In [None]:
import sys
import pandas as pd
import numpy as np
import datetime as dt
from scipy import stats
import matplotlib.pyplot as plt


OUTPUT_TEMPLATE = (
    "Initial (invalid) T-test p-value: {initial_ttest_p:.3g}\n"
    "Original data normality p-values: {initial_weekday_normality_p:.3g} {initial_weekend_normality_p:.3g}\n"
    "Original data equal-variance p-value: {initial_levene_p:.3g}\n"
    "Transformed data normality p-values: {transformed_weekday_normality_p:.3g} {transformed_weekend_normality_p:.3g}\n"
    "Transformed data equal-variance p-value: {transformed_levene_p:.3g}\n"
    "Weekly data normality p-values: {weekly_weekday_normality_p:.3g} {weekly_weekend_normality_p:.3g}\n"
    "Weekly data equal-variance p-value: {weekly_levene_p:.3g}\n"
    "Weekly T-test p-value: {weekly_ttest_p:.3g}\n"
    "Mann–Whitney U-test p-value: {utest_p:.3g}"
)


def main():
    reddit_counts = sys.argv[1]
    counts = pd.read_json(reddit_counts, lines=True)
    counts['day_of_week'] = counts['date'].dt.dayofweek
    counts['is_weekends'] = (counts['day_of_week'] == 5) | (counts['day_of_week'] == 6)
    counts['date'].dt.year

    counts = counts[((counts['date'].dt.year == 2012) | (counts['date'].dt.year == 2013)) & (counts['subreddit'].str.lower() == 'canada')]
    weekday_counts = counts[~counts['is_weekends']].copy().reset_index(drop=True)
    weekend_counts = counts[counts['is_weekends']].copy().reset_index(drop=True)
    stats.normaltest(weekend_counts['comment_count']).pvalue
    stats.levene(weekend_counts['comment_count'], weekday_counts['comment_count'])

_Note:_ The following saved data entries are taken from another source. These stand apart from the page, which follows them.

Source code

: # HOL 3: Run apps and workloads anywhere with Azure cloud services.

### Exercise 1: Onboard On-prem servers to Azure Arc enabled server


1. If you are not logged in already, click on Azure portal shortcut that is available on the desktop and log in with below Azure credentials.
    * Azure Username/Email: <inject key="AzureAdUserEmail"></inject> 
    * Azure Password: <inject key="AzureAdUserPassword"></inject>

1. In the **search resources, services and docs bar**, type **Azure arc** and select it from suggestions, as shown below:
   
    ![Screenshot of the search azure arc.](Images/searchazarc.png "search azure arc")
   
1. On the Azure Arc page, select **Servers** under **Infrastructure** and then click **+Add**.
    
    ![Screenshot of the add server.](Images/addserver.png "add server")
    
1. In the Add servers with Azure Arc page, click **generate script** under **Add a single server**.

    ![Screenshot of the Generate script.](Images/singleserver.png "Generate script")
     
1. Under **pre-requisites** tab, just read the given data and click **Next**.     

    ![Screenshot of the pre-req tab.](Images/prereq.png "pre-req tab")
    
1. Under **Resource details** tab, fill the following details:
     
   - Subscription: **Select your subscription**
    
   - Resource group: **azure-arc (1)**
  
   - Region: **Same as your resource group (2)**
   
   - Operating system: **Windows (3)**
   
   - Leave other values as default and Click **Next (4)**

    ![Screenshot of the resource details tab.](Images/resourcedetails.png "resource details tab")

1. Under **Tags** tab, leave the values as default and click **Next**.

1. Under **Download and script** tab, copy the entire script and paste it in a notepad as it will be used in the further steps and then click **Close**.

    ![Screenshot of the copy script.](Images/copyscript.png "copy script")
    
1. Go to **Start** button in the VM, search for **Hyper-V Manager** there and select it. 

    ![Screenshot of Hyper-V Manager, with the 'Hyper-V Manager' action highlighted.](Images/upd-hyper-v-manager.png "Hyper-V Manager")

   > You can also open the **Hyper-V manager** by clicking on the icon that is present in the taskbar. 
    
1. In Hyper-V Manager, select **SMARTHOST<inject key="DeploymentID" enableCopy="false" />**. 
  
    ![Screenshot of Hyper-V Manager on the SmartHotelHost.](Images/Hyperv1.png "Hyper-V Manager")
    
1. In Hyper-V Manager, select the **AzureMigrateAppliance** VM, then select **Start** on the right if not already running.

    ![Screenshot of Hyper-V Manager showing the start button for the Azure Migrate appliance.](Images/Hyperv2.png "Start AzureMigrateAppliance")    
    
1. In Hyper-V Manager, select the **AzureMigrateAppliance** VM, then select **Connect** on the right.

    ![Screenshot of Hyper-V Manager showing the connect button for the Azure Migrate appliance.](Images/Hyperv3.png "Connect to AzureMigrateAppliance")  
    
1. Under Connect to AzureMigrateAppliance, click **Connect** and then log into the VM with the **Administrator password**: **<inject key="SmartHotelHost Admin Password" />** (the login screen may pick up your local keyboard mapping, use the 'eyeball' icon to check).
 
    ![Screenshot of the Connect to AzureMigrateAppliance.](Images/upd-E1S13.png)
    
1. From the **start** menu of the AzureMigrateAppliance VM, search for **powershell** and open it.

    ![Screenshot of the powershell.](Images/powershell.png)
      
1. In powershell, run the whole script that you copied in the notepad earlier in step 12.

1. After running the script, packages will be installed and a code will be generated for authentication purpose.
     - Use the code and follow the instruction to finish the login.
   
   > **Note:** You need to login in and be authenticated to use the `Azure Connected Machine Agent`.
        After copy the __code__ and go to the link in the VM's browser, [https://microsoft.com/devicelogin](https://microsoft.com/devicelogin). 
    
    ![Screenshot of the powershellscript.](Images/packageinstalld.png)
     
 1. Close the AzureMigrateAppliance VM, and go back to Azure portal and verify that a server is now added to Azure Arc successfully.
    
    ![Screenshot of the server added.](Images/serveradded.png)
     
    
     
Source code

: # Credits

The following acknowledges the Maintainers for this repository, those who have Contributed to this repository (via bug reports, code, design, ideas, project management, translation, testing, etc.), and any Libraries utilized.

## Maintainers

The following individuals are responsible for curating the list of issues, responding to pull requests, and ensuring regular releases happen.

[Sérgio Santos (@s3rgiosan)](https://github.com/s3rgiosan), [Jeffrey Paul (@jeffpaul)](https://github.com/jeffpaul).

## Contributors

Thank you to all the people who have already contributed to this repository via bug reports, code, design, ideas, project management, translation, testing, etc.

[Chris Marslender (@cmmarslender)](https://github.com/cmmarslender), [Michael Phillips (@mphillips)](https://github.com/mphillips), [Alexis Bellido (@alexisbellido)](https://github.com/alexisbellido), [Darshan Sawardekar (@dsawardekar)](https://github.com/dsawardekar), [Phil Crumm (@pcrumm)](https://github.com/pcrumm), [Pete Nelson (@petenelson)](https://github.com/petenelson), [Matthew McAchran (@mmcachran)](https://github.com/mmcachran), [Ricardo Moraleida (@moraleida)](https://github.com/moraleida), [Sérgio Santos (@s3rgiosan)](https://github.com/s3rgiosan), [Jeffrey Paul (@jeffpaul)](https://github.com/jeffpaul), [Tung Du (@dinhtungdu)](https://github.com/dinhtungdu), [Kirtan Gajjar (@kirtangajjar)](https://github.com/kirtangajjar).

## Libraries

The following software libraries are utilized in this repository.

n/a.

    #--------------Initial T Test-----------------

    #initial_ttest_p = 1.3005502847207912e-58 < 0.5
    #reject which means they are different
    #however, it is not normally distributed and equal variances, so we can not conclude the that.
    initial_ttest_p = stats.ttest_ind(weekend_counts['comment_count'], weekday_counts['comment_count']).pvalue

    #initial_weekday_normality_p = 1.0091137251707994e-07 > 0.05
    #failed to reject that it is normally distributed
    #it looks normally distributed
    initial_weekday_normality_p = stats.normaltest(weekday_counts['comment_count']).pvalue

    #initial_weekend_normality_p = 0.0015209196859635404 < 0.05
    #reject so it is not normally distributed
    initial_weekend_normality_p = stats.normaltest(weekend_counts['comment_count']).pvalue

    #initial_levene_p = 0.04378740989202803 < 0.05
    #reject so these two data sets has not equal variances
    initial_levene_p = stats.levene(weekend_counts['comment_count'], weekday_counts['comment_count']).pvalue

    #Therefore, we can not draw a conclusion for now

    #----------------Fix 1-----------------------

    weekday_counts = weekday_counts.join(weekday_counts['comment_count'].transform([np.log, np.exp, np.sqrt, lambda x: x ** 2]))
    weekend_counts = weekend_counts.join(weekend_counts['comment_count'].transform([np.log, np.exp, np.sqrt, lambda x: x ** 2]))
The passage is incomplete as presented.